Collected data
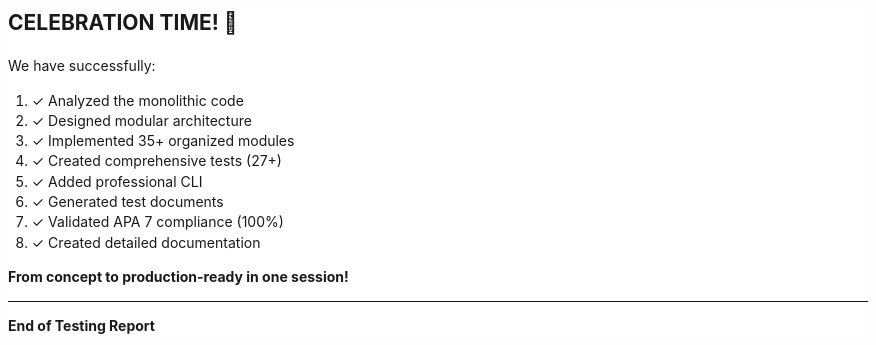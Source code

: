 
## CELEBRATION TIME! 🎉

We have successfully:
1. ✓ Analyzed the monolithic code
2. ✓ Designed modular architecture
3. ✓ Implemented 35+ organized modules
4. ✓ Created comprehensive tests (27+)
5. ✓ Added professional CLI
6. ✓ Generated test documents
7. ✓ Validated APA 7 compliance (100%)
8. ✓ Created detailed documentation

**From concept to production-ready in one session!**

---

**End of Testing Report**
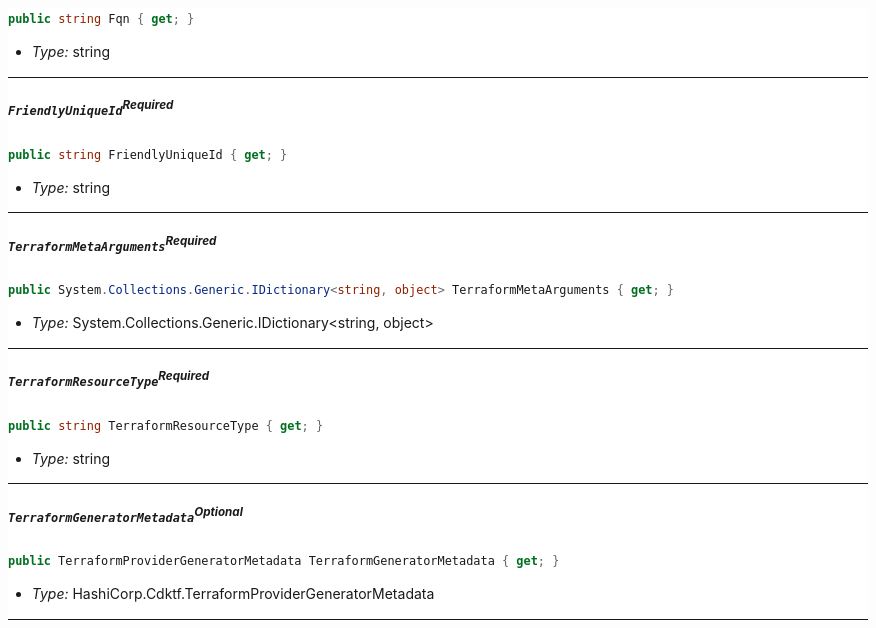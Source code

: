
```csharp
public string Fqn { get; }
```

- *Type:* string

---

##### `FriendlyUniqueId`<sup>Required</sup> <a name="FriendlyUniqueId" id="@cdktf/provider-opentelekomcloud.dataOpentelekomcloudComputeInstancesV2.DataOpentelekomcloudComputeInstancesV2.property.friendlyUniqueId"></a>

```csharp
public string FriendlyUniqueId { get; }
```

- *Type:* string

---

##### `TerraformMetaArguments`<sup>Required</sup> <a name="TerraformMetaArguments" id="@cdktf/provider-opentelekomcloud.dataOpentelekomcloudComputeInstancesV2.DataOpentelekomcloudComputeInstancesV2.property.terraformMetaArguments"></a>

```csharp
public System.Collections.Generic.IDictionary<string, object> TerraformMetaArguments { get; }
```

- *Type:* System.Collections.Generic.IDictionary<string, object>

---

##### `TerraformResourceType`<sup>Required</sup> <a name="TerraformResourceType" id="@cdktf/provider-opentelekomcloud.dataOpentelekomcloudComputeInstancesV2.DataOpentelekomcloudComputeInstancesV2.property.terraformResourceType"></a>

```csharp
public string TerraformResourceType { get; }
```

- *Type:* string

---

##### `TerraformGeneratorMetadata`<sup>Optional</sup> <a name="TerraformGeneratorMetadata" id="@cdktf/provider-opentelekomcloud.dataOpentelekomcloudComputeInstancesV2.DataOpentelekomcloudComputeInstancesV2.property.terraformGeneratorMetadata"></a>

```csharp
public TerraformProviderGeneratorMetadata TerraformGeneratorMetadata { get; }
```

- *Type:* HashiCorp.Cdktf.TerraformProviderGeneratorMetadata

---
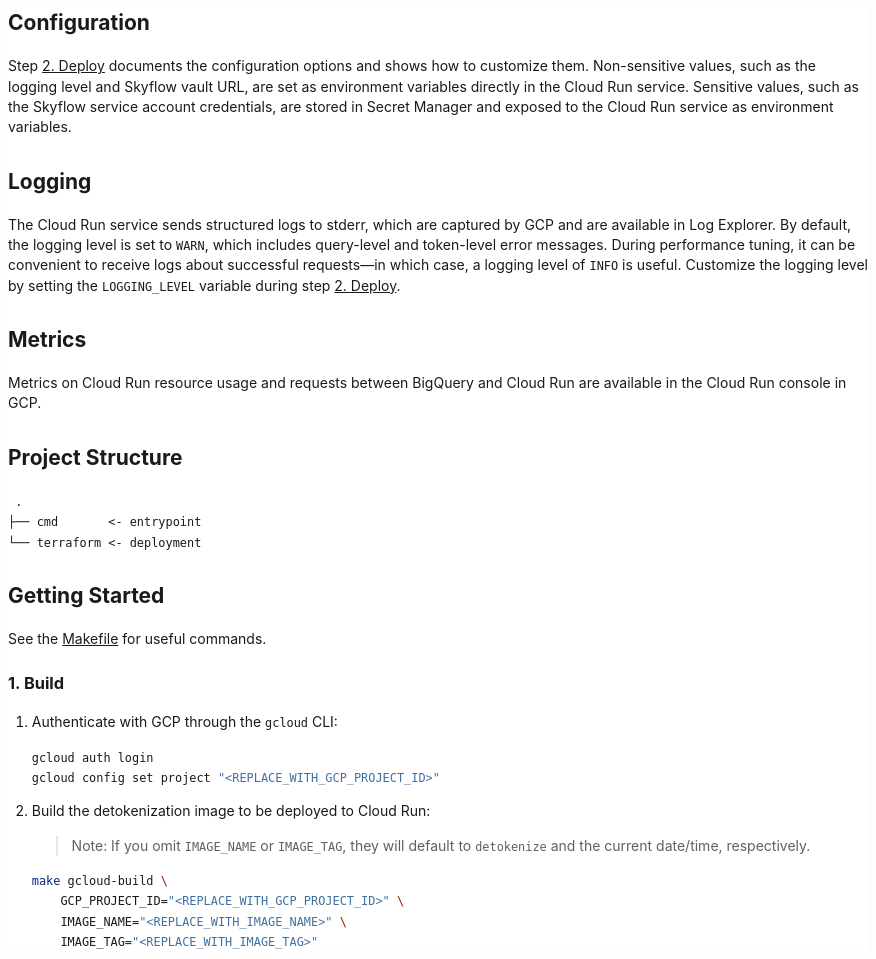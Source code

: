 ## Configuration

Step [2. Deploy](#2-deploy) documents the configuration options and shows how to customize them. Non-sensitive values, such as the logging level and Skyflow vault URL, are
set as environment variables directly in the Cloud Run service. Sensitive values, such as the Skyflow service account credentials, are stored in Secret Manager and exposed to the Cloud Run service as environment variables.

## Logging

The Cloud Run service sends structured logs to stderr, which are captured by GCP and are available
in Log Explorer. By default, the logging level is set to `WARN`, which includes query-level
and token-level error messages. During performance tuning, it can be convenient to receive logs
about successful requests—in which case, a logging level of `INFO` is useful.
Customize the logging level by setting the `LOGGING_LEVEL` variable during step [2. Deploy](#2-deploy).

## Metrics

Metrics on Cloud Run resource usage and requests between BigQuery and Cloud Run are available
in the Cloud Run console in GCP.

## Project Structure

```
 .
├── cmd       <- entrypoint
└── terraform <- deployment
```

## Getting Started

See the [Makefile](./Makefile) for useful commands.

### 1. Build

1. Authenticate with GCP through the `gcloud` CLI:

    ```bash
    gcloud auth login
    gcloud config set project "<REPLACE_WITH_GCP_PROJECT_ID>"
    ```

1. Build the detokenization image to be deployed to Cloud Run:

    > Note: If you omit `IMAGE_NAME` or `IMAGE_TAG`,
    > they will default to `detokenize` and the current date/time, respectively.

    ```bash
    make gcloud-build \
        GCP_PROJECT_ID="<REPLACE_WITH_GCP_PROJECT_ID>" \
        IMAGE_NAME="<REPLACE_WITH_IMAGE_NAME>" \
        IMAGE_TAG="<REPLACE_WITH_IMAGE_TAG>"
    ```
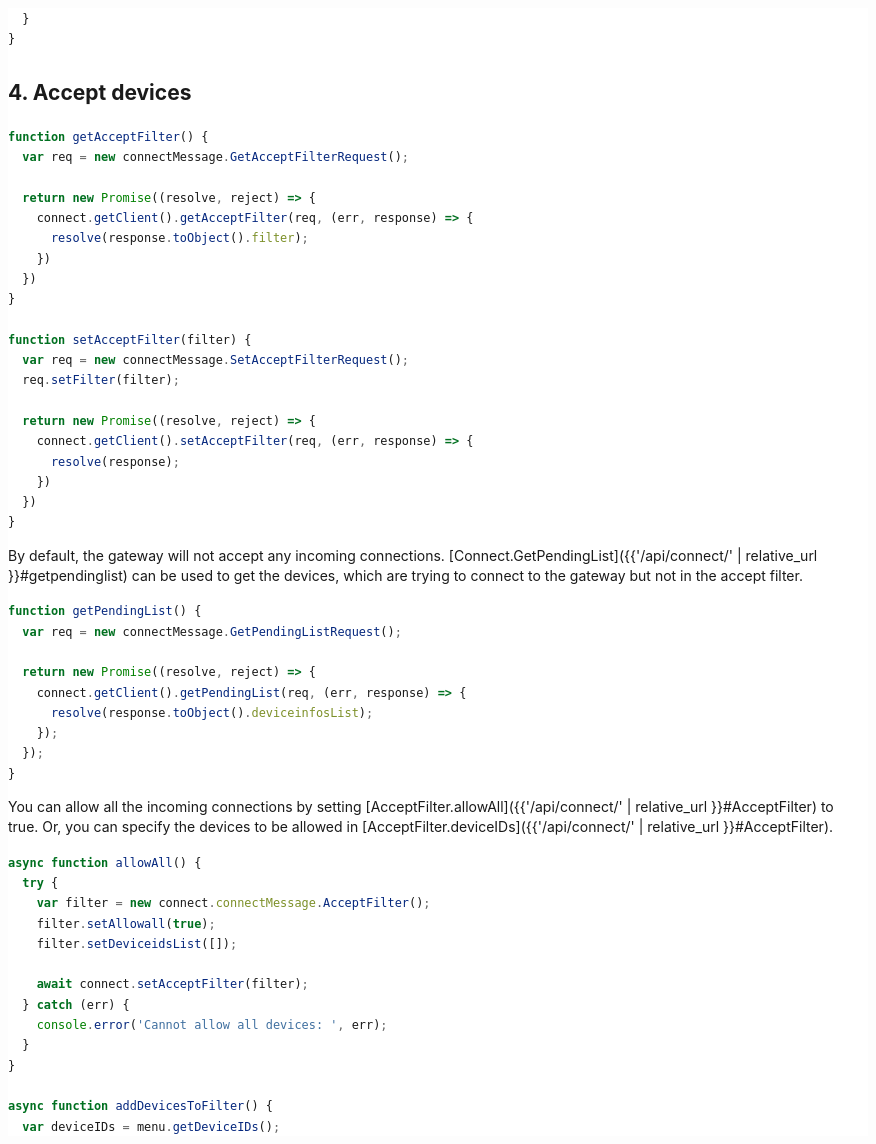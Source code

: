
 ```javascript
  }
}
```

## 4. Accept devices

```javascript
function getAcceptFilter() {
  var req = new connectMessage.GetAcceptFilterRequest();

  return new Promise((resolve, reject) => {
    connect.getClient().getAcceptFilter(req, (err, response) => {
      resolve(response.toObject().filter);
    })
  })
}

function setAcceptFilter(filter) {
  var req = new connectMessage.SetAcceptFilterRequest();
  req.setFilter(filter);

  return new Promise((resolve, reject) => {
    connect.getClient().setAcceptFilter(req, (err, response) => {
      resolve(response);
    })
  })
}

```

By default, the gateway will not accept any incoming connections. [Connect.GetPendingList]({{'/api/connect/' | relative_url }}#getpendinglist) can be used to get the devices, which are trying to connect to the gateway but not in the accept filter. 

```javascript
function getPendingList() {
  var req = new connectMessage.GetPendingListRequest();

  return new Promise((resolve, reject) => {
    connect.getClient().getPendingList(req, (err, response) => {
      resolve(response.toObject().deviceinfosList);
    });
  });
}

```

You can allow all the incoming connections by setting [AcceptFilter.allowAll]({{'/api/connect/' | relative_url }}#AcceptFilter) to true. Or, you can specify the devices to be allowed in [AcceptFilter.deviceIDs]({{'/api/connect/' | relative_url }}#AcceptFilter).

```javascript
async function allowAll() {
  try {
    var filter = new connect.connectMessage.AcceptFilter();
    filter.setAllowall(true);
    filter.setDeviceidsList([]);

    await connect.setAcceptFilter(filter);
  } catch (err) {
    console.error('Cannot allow all devices: ', err);
  }
}

async function addDevicesToFilter() {
  var deviceIDs = menu.getDeviceIDs();
```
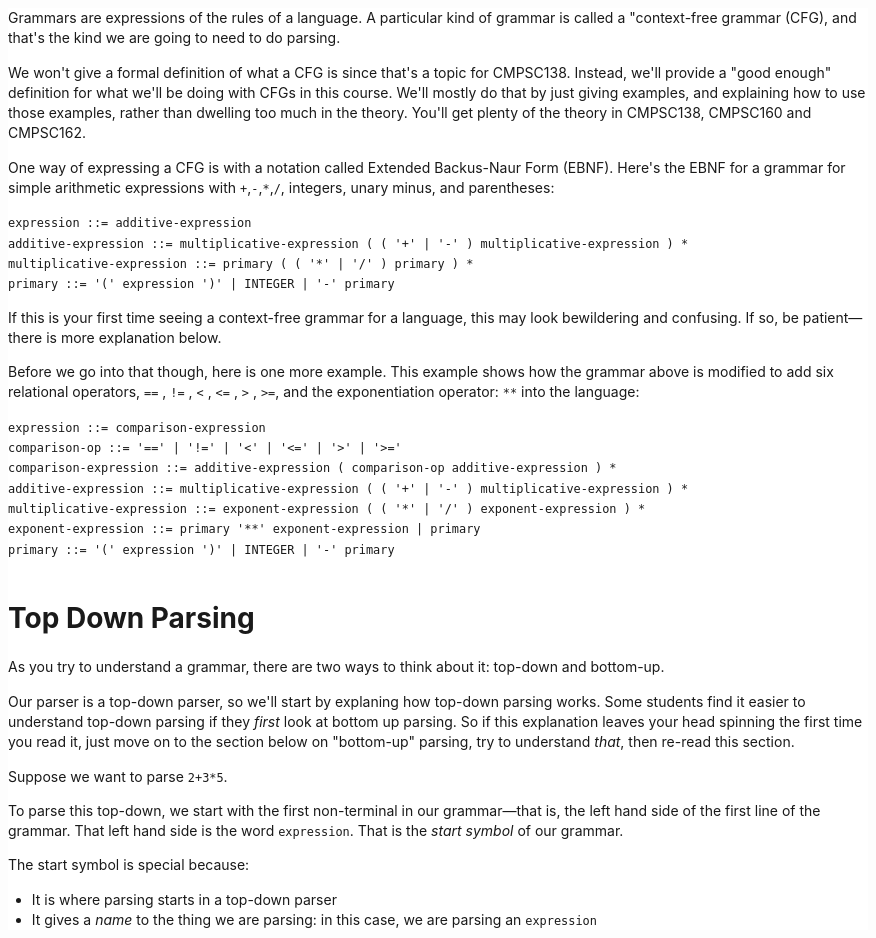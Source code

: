 Grammars are expressions of the rules of a language.   A particular kind of grammar is called a "context-free grammar (CFG), and that's the kind we are going to need to do parsing.  

We won't give a formal definition of what a CFG is since that's a topic for CMPSC138.  Instead, we'll provide a "good enough" definition for what we'll be doing with CFGs in this course.   We'll mostly do that by just giving examples, and explaining how to use those examples, rather than dwelling too much in the theory.  You'll get plenty of the theory in CMPSC138, CMPSC160 and CMPSC162.

One way of expressing a CFG is with a notation called Extended Backus-Naur Form (EBNF).  Here's the EBNF for a grammar for simple arithmetic expressions with `+`,`-`,`*`,`/`, integers, unary minus, and parentheses:

```
expression ::= additive-expression
additive-expression ::= multiplicative-expression ( ( '+' | '-' ) multiplicative-expression ) *
multiplicative-expression ::= primary ( ( '*' | '/' ) primary ) *
primary ::= '(' expression ')' | INTEGER | '-' primary
```

If this is your first time seeing a context-free grammar for a language, this may look bewildering and confusing.  If so, be patient&mdash;there is more explanation below.

Before we go into that though, here is one more example.  This example shows how the grammar above is modified to add  six relational operators,  `==` , `!=` , `<` , `<=` , `>` , `>=`, and the exponentiation operator: `**` into the language:

```
expression ::= comparison-expression
comparison-op ::= '==' | '!=' | '<' | '<=' | '>' | '>='
comparison-expression ::= additive-expression ( comparison-op additive-expression ) *
additive-expression ::= multiplicative-expression ( ( '+' | '-' ) multiplicative-expression ) *
multiplicative-expression ::= exponent-expression ( ( '*' | '/' ) exponent-expression ) *
exponent-expression ::= primary '**' exponent-expression | primary
primary ::= '(' expression ')' | INTEGER | '-' primary
```


# Top Down Parsing

As you try to understand a grammar, there are two ways to think about it: top-down and bottom-up.

Our parser is a top-down parser, so we'll start by explaning how top-down parsing works.   Some students find it easier to understand top-down parsing if they *first* look at bottom up parsing.  So if this explanation leaves your head spinning the first time you read it, just move on to the section below on "bottom-up" parsing, try to understand *that*, then re-read this section.

Suppose we want to parse `2+3*5`.

To parse this top-down, we start with the first non-terminal in our grammar&mdash;that is, the left hand side of the first line of the grammar.   That left hand side is the word `expression`.  That is the *start symbol* of our grammar.

The start symbol is special because:

* It is where parsing starts in a top-down parser
* It gives a *name* to the thing we are parsing: in this case, we are parsing an `expression`

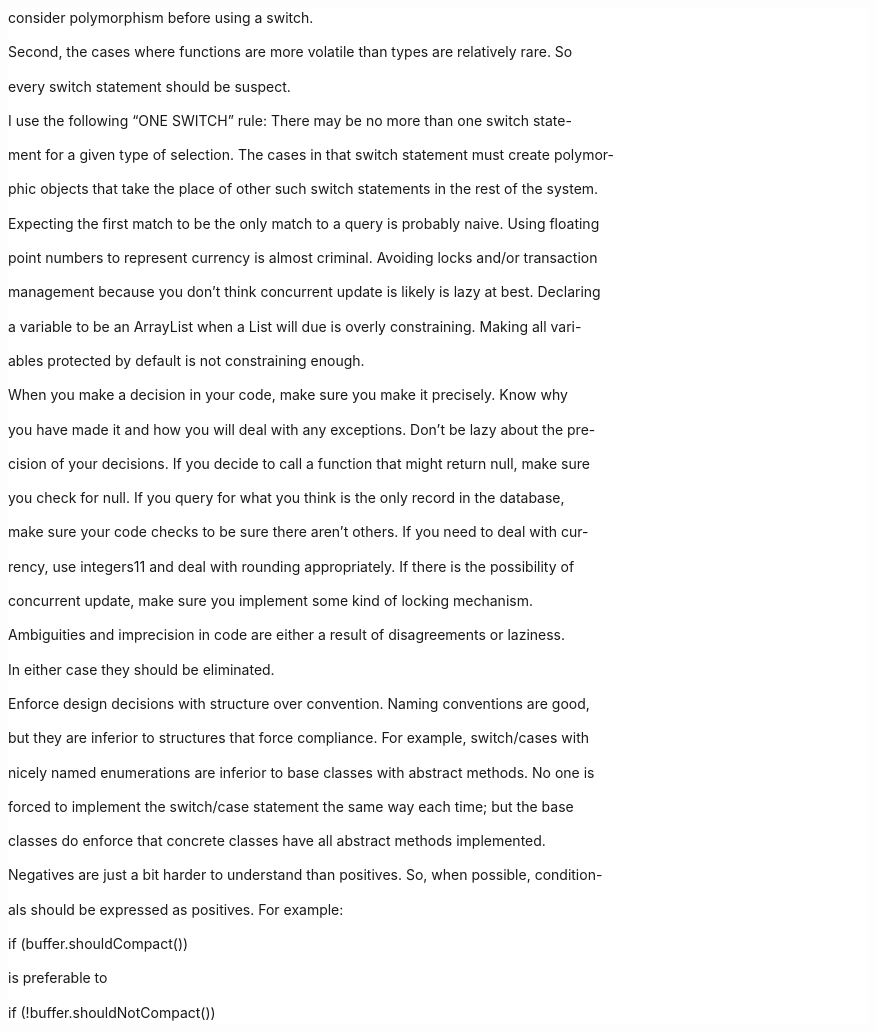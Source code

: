 consider polymorphism before using a switch. 

Second, the cases where functions are more volatile than types are relatively rare. So

every switch statement should be suspect. 

I use the following “ONE SWITCH” rule: There may be no more than one switch state-

ment for a given type of selection. The cases in that switch statement must create polymor-

phic objects that take the place of other such switch statements in the rest of the system.

  

Expecting the first match to be the only match to a query is probably naive. Using floating

point numbers to represent currency is almost criminal. Avoiding locks and/or transaction

management because you don’t think concurrent update is likely is lazy at best. Declaring

a variable to be an ArrayList when a List will due is overly constraining. Making all vari-

ables protected by default is not constraining enough. 

When you make a decision in your code, make sure you make it precisely. Know why

you have made it and how you will deal with any exceptions. Don’t be lazy about the pre-

cision of your decisions. If you decide to call a function that might return null, make sure

you check for null. If you query for what you think is the only record in the database,

make sure your code checks to be sure there aren’t others. If you need to deal with cur-

rency, use integers11 and deal with rounding appropriately. If there is the possibility of

concurrent update, make sure you implement some kind of locking mechanism. 

Ambiguities and imprecision in code are either a result of disagreements or laziness.

In either case they should be eliminated.

  

Enforce design decisions with structure over convention. Naming conventions are good,

but they are inferior to structures that force compliance. For example, switch/cases with

nicely named enumerations are inferior to base classes with abstract methods. No one is

forced to implement the switch/case statement the same way each time; but the base

classes do enforce that concrete classes have all abstract methods implemented.

  

Negatives are just a bit harder to understand than positives. So, when possible, condition-

als should be expressed as positives. For example:

if (buffer.shouldCompact())

is preferable to

if (!buffer.shouldNotCompact())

» Your assignment
Reproduce the data above exactly, but only from the line containing "in a top-down parser" through the line containing "using a switch.". Omit all pictures.

» Exercise solution
* It is where parsing starts in a top-down parser
* It gives a *name* to the thing we are parsing: in this case, we are parsing an `expression`

Source code

: consider polymorphism before using a switch. 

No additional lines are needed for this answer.